Открытие неразграбленного большого кургана - редкая удача. Леонтьеву эта удача не улыбнулась. Первый же раскопанный им курган оказался начисто разграбленным, в нем нашлись лишь черепки амфор, осколки стеклянных сосудов и обломки костей. Немногим больше дали и другие исследованные Леонтьевым гробницы. II тогда он, не прекращая раскопок курганов, решает основные силы и средства употребить, вопреки инструкции, на исследование Недвиговского городища.

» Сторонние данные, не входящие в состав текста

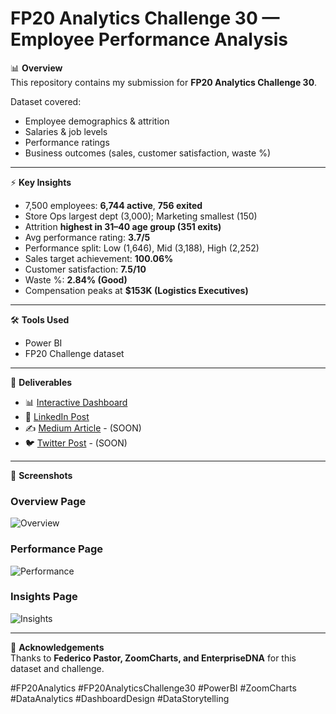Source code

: # FP20 Analytics Challenge 30 — Employee Performance Analysis  

📊 **Overview**  
This repository contains my submission for **FP20 Analytics Challenge 30**.  

Dataset covered:  
- Employee demographics & attrition  
- Salaries & job levels  
- Performance ratings  
- Business outcomes (sales, customer satisfaction, waste %)  

---

⚡ **Key Insights**  
- 7,500 employees: **6,744 active**, **756 exited**  
- Store Ops largest dept (3,000); Marketing smallest (150)  
- Attrition **highest in 31–40 age group (351 exits)**  
- Avg performance rating: **3.7/5**  
- Performance split: Low (1,646), Mid (3,188), High (2,252)  
- Sales target achievement: **100.06%**  
- Customer satisfaction: **7.5/10**  
- Waste %: **2.84% (Good)**  
- Compensation peaks at **$153K (Logistics Executives)**  

---

🛠️ **Tools Used**  
- Power BI   
- FP20 Challenge dataset  

---

🚀 **Deliverables**  
- 📊 [Interactive Dashboard](https://app.powerbi.com/view?r=eyJrIjoiNWU5NGQwZjItOGRmOS00YjE3LTljMDMtNmU0YzFkNmMxMTc4IiwidCI6IjA3NTY1ZTVjLTU2ODEtNDk5OC1hN2RjLTU1OGZiM2U2OGU3NSJ9)  
- 📄 [LinkedIn Post](https://www.linkedin.com/posts/aderibigbe-adeola_fp20analytics-fp20analyticschallenge30-powerbi-activity-7375114317035102208-0vJP?utm_source=share&utm_medium=member_desktop&rcm=ACoAADOFfMQBTxQZJTlPUmUtOmFAzu0pBMovHug)  
- ✍️ [Medium Article](SOON) - (SOON)
- 🐦 [Twitter Post](SOON) - (SOON)

---

📌 **Screenshots**  

### Overview Page  
![Overview](images/overview.jpg)  

### Performance Page  
![Performance](images/performance.jpg)  

### Insights Page  
![Insights](images/insights.jpg)  

---

🙌 **Acknowledgements**  
Thanks to **Federico Pastor, ZoomCharts, and EnterpriseDNA** for this dataset and challenge.  

#FP20Analytics #FP20AnalyticsChallenge30 #PowerBI #ZoomCharts #DataAnalytics #DashboardDesign #DataStorytelling
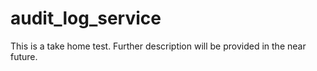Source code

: # audit_log_service
This is a take home test. Further description will be provided in the near future.
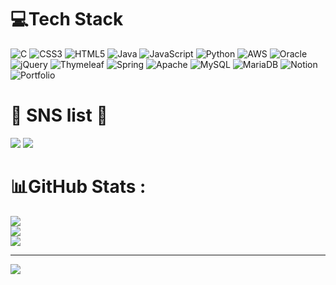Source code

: 
# 💻Tech Stack
![C](https://img.shields.io/badge/c-%2300599C.svg?style=flat&logo=c&logoColor=white) ![CSS3](https://img.shields.io/badge/css3-%231572B6.svg?style=flat&logo=css3&logoColor=white) ![HTML5](https://img.shields.io/badge/html5-%23E34F26.svg?style=flat&logo=html5&logoColor=white) ![Java](https://img.shields.io/badge/java-%23ED8B00.svg?style=flat&logo=java&logoColor=white) ![JavaScript](https://img.shields.io/badge/javascript-%23323330.svg?style=flat&logo=javascript&logoColor=%23F7DF1E) ![Python](https://img.shields.io/badge/python-3670A0?style=flat&logo=python&logoColor=ffdd54) ![AWS](https://img.shields.io/badge/AWS-%23FF9900.svg?style=flat&logo=amazon-aws&logoColor=white) ![Oracle](https://img.shields.io/badge/Oracle-F80000?style=flat&logo=oracle&logoColor=white) ![jQuery](https://img.shields.io/badge/jquery-%230769AD.svg?style=flat&logo=jquery&logoColor=white) ![Thymeleaf](https://img.shields.io/badge/Thymeleaf-%23005C0F.svg?style=flat&logo=Thymeleaf&logoColor=white) ![Spring](https://img.shields.io/badge/spring-%236DB33F.svg?style=flat&logo=spring&logoColor=white) ![Apache](https://img.shields.io/badge/apache-%23D42029.svg?style=flat&logo=apache&logoColor=white) ![MySQL](https://img.shields.io/badge/mysql-%2300f.svg?style=flat&logo=mysql&logoColor=white) ![MariaDB](https://img.shields.io/badge/MariaDB-003545?style=flat&logo=mariadb&logoColor=white) ![Notion](https://img.shields.io/badge/Notion-%23000000.svg?style=flat&logo=notion&logoColor=white) ![Portfolio](https://img.shields.io/badge/Portfolio-%23000000.svg?style=flat&logo=firefox&logoColor=#FF7139) 

# 💙 SNS list 💙
<a href="https://able-kumquat-c41.notion.site/3a8a472c17ff4f9ca2be2a90495d1dab" target="_blank"><img src="https://img.shields.io/badge/NOTION-000000?style=flat-square&logo=Notion&logoColor=white"/></a>
<a href="https://www.instagram.com/b_s_h96/" target="_blank"><img src="https://img.shields.io/badge/Instagram-E4405F?style=flat-square&logo=Instagram&logoColor=white"/></a>

# 📊GitHub Stats :
![](https://github-readme-stats.vercel.app/api?username=BaeSangHyuck&theme=dark&hide_border=false&include_all_commits=true&count_private=false)<br/>
![](https://github-readme-streak-stats.herokuapp.com/?user=BaeSangHyuck&theme=dark&hide_border=false)<br/>
![](https://github-readme-stats.vercel.app/api/top-langs/?username=BaeSangHyuck&theme=dark&hide_border=false&include_all_commits=true&count_private=false&layout=compact)

---
[![](https://visitcount.itsvg.in/api?id=BaeSangHyuck&icon=4&color=12)](https://visitcount.itsvg.in)
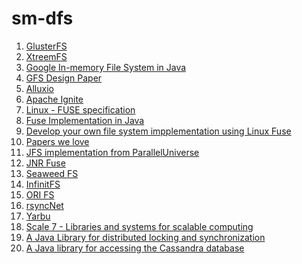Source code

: # sm-dfs

1. [GlusterFS](https://www.gluster.org/)
2. [XtreemFS](https://github.com/xtreemfs/xtreemfs)
3. [Google In-memory File System in Java](https://github.com/google/jimfs)
4. [GFS Design Paper]()
5. [Alluxio](http://www.alluxio.org/)
6. [Apache Ignite](https://ignite.apache.org/)
7. [Linux - FUSE specification]()
8. [Fuse Implementation in Java](https://github.com/EtiennePerot/fuse-jna)
9. [Develop your own file system impplementation using Linux Fuse](https://www.ibm.com/developerworks/library/l-fuse/)
10. [Papers we love](https://github.com/papers-we-love/papers-we-love)
11. [JFS implementation from ParallelUniverse](https://github.com/puniverse/javafs)
12. [JNR Fuse](https://github.com/SerCeMan/jnr-fuse)
13. [Seaweed FS](https://github.com/chrislusf/seaweedfs)
14. [InfinitFS](https://infinit.sh/)
15. [ORI FS](http://ori.scs.stanford.edu/)
16. [rsyncNet](http://www.rsync.net/index.html)
17. [Yarbu](http://yarbu.sourceforge.net/#x1-70004.1)
18. [Scale 7 - Libraries and systems for scalable computing](https://github.com/s7)
19. [A Java Library for distributed locking and synchronization](https://github.com/s7/scale7-cages)
20. [A Java library for accessing the Cassandra database ](https://github.com/s7/scale7-pelops)
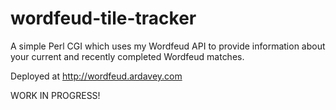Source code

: wordfeud-tile-tracker
=====================

A simple Perl CGI which uses my Wordfeud API to provide information about
your current and recently completed Wordfeud matches.

Deployed at http://wordfeud.ardavey.com

WORK IN PROGRESS!
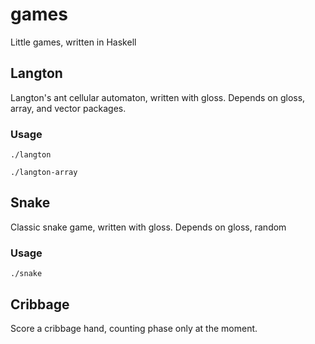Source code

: games
=====

Little games, written in Haskell

## Langton
Langton's ant cellular automaton, written with gloss.
Depends on gloss, array, and vector packages.

### Usage 

    ./langton

    ./langton-array

## Snake
Classic snake game, written with gloss.
Depends on gloss, random

### Usage 

    ./snake

## Cribbage
Score a cribbage hand, counting phase only at the moment.

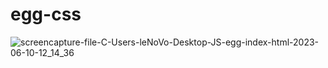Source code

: # egg-css


![screencapture-file-C-Users-leNoVo-Desktop-JS-egg-index-html-2023-06-10-12_14_36](https://github.com/keyur146/egg-css/assets/130525335/d902ae15-ec57-49a3-928b-c6c65155b670)
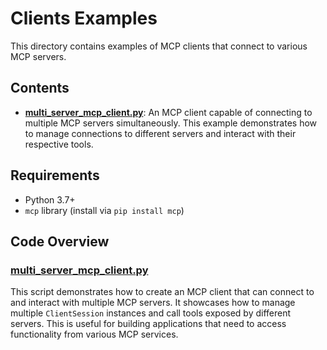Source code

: # Clients Examples

This directory contains examples of MCP clients that connect to various MCP servers.

## Contents

-   **[multi_server_mcp_client.py](multi_server_mcp_client.py)**: An MCP client capable of connecting to multiple MCP servers simultaneously. This example demonstrates how to manage connections to different servers and interact with their respective tools.

## Requirements

-   Python 3.7+
-   `mcp` library (install via `pip install mcp`)

## Code Overview

### [multi_server_mcp_client.py](multi_server_mcp_client.py)

This script demonstrates how to create an MCP client that can connect to and interact with multiple MCP servers. It showcases how to manage multiple `ClientSession` instances and call tools exposed by different servers. This is useful for building applications that need to access functionality from various MCP services.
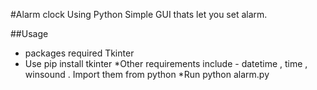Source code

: #Alarm clock Using Python
Simple GUI thats let you set alarm.

##Usage
* packages required Tkinter
* Use pip install tkinter
*Other requirements include - datetime , time , winsound . Import them from python
*Run python alarm.py

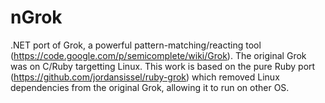 nGrok
=====

.NET port of Grok, a powerful pattern-matching/reacting tool (https://code.google.com/p/semicomplete/wiki/Grok).
The original Grok was on C/Ruby targetting Linux. 
This work is based on the pure Ruby port (https://github.com/jordansissel/ruby-grok) which removed Linux dependencies from the original Grok, allowing it to run on other OS.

Это было не только совершенно правильное, но и в известном смысле весьма смелое решение. Павел Михайлович понимал, конечно, что такие действия не будут одобрены высоким начальством в Петербурге, ожидающим от него богатой добычи из курганов. Кроме того, раскопки в больших масштабах городищ в России до этого вообще не производились, и широкие археологические исследования, предпринятые на Недвиговском городище Леонтьевым, были по существу первым опытом такого рода.
Но Павел Михайлович Леонтьев при всей консервативности и даже реакционности взглядов, при всем почтении к начальству, столь ярко проявившемся позднее, был все же ученым, а не чиновником, причем ученым, сравнительно хорошо подготовленным к решению стоявшей перед ним задачи. Хотя ему было всего 30 лет, он уже был профессором Московского университета по кафедре римской словесности и древности. Он получил классическое образование в Московском университете, а затем еще совершенствовался в университетах и музеях Кенигсберга, Лейпцига, Берлина. Но особенно глубокий след оставило в его душе путешествие по Италии, где он познакомился с архитектурой древнего Рима, посетил богатейшие музеи Неаполя, Флоренции и других городов, видел развалины Помпеи.
Конечно, Недвиговское городище не Помпеи, вряд ли можно ожидать на далекой окраине античного мира таких замечательных находок, таких шедевров античного искусства, какие подарили миру исследования этого небольшого италийского городка, погибшего при извержении Везувия в 79 г. н. э. Но и раскопки предполагаемого Танаиса могли дать немаловажные результаты для выяснения истории греческих колоний в Причерноморье. Леонтьев был не только знаком с мыслями Стемпковского о значении археологического изучения донских памятников для исторических исследований, но и разделял их. В отличие от некоторых своих современников, занимавшихся археологией, Леонтьев не считал, что добывание эффектных художественных изделий древности - главная и единственная цель раскопок. Поэтому он и обратился к раскопкам Недвиговского городища, которые вряд ли могли обещать находки целых расписных ваз или дорогих ювелирных украшений, но зато могли пролить свет на древнюю историю Приазовского края.